If you have climbed Kilimanjaro, you will have witnessed first-hand just how hard Kilimanjaro porters and cooks have to work to enable us to have a comfortable climbing experience.
Carrying our luggage, our camping equipment and enough food supplies for the duration of our trip, Kilimanjaro porters, cooks and mountain guides are fundamental to the success of our climb, but many have inadequate clothing and shoes and receive less than $10 per day from their employers.
Fortunately, there are organisations out there such as KPAP (the Kilimanjaro Porters Assistance Project), who work hard to improve the working conditions of our porters and mountain crew.
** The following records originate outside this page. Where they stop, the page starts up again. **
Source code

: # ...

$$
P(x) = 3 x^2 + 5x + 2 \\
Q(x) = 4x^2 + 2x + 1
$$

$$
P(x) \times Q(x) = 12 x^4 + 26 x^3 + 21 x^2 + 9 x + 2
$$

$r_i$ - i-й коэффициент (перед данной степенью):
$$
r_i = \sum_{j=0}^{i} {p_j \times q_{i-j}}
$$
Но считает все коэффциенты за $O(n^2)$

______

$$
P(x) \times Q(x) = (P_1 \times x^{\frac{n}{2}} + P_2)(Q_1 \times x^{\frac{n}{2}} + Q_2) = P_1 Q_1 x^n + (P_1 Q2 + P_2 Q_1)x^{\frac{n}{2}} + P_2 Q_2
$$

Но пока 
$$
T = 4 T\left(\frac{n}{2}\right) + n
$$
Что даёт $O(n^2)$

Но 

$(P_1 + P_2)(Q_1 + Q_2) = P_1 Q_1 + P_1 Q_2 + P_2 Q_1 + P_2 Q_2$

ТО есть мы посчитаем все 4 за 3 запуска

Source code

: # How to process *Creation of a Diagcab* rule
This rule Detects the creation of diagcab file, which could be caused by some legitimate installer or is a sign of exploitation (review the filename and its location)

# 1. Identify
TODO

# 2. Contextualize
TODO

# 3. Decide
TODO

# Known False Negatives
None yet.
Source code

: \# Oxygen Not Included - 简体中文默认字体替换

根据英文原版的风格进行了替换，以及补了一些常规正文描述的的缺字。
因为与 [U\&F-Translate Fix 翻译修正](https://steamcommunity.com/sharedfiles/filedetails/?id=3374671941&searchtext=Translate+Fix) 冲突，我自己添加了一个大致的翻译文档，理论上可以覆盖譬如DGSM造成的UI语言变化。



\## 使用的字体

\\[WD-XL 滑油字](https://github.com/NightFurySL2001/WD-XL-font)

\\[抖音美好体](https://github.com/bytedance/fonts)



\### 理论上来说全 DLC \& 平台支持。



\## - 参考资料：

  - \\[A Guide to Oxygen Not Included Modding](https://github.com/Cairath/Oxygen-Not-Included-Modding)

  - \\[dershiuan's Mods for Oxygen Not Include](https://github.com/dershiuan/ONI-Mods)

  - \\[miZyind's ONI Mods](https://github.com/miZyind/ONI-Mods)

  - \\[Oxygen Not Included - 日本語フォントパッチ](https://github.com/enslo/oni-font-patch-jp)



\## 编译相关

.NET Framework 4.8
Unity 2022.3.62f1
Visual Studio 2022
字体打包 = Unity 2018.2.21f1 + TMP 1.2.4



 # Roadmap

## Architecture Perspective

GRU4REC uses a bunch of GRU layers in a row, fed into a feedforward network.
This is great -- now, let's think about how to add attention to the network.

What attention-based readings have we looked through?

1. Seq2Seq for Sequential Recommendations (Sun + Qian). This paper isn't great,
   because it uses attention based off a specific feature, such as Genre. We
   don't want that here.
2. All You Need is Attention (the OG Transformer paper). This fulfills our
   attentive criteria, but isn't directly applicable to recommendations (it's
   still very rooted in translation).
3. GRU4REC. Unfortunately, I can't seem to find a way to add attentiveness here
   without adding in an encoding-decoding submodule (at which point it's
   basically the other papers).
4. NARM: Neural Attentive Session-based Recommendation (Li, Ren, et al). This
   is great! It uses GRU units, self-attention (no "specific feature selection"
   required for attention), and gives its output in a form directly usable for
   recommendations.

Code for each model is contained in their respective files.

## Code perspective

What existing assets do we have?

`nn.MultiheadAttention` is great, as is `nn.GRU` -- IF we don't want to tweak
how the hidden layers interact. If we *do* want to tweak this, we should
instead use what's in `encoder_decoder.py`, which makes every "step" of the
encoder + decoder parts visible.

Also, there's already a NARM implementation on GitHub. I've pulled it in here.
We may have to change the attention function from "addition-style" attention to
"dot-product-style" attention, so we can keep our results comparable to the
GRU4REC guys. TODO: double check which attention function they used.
An initiative of the International Mountain Explorers Connection, a non-profit organisation based in the US, KPAP was registered as a Tanzanian NGO back in 2003, and has been helping Kilimanjaro Porters ever since.
The Kilimanjaro Porters Assistance Project has a long list of objectives, including:
- Equipping porters with appropriate mountain climbing gear
- Raising public awareness regarding proper working conditions and treatment of Kilimanjaro Porters
- Providing Kilimanjaro climbers with up-to-date information so they can choose to climb with a socially responsible climbing company
- Setting Tipping Recommendations for Kilimanjaro Porters and Mountain Crew
One of the easiest ways to ensure you are climbing with a reputable and recommended Kilimanjaro climbing company is to look out for the KPAP or the IMEC logos on their website, if it is not displayed, your porters may be working for less than the minimum wage and climbing without adequate clothing and food.
Other ways you can help is by donating any warm clothing, boots, walking sticks, water bottles, and mountain equipment once you have finished your climb, and by tipping the recommended amount directly to each porter.
Kilimanjaro Porters really are the unsung heroes of the mountain, and I can honestly say that without them my trip to Uhuru Peak would have been virtually impossible.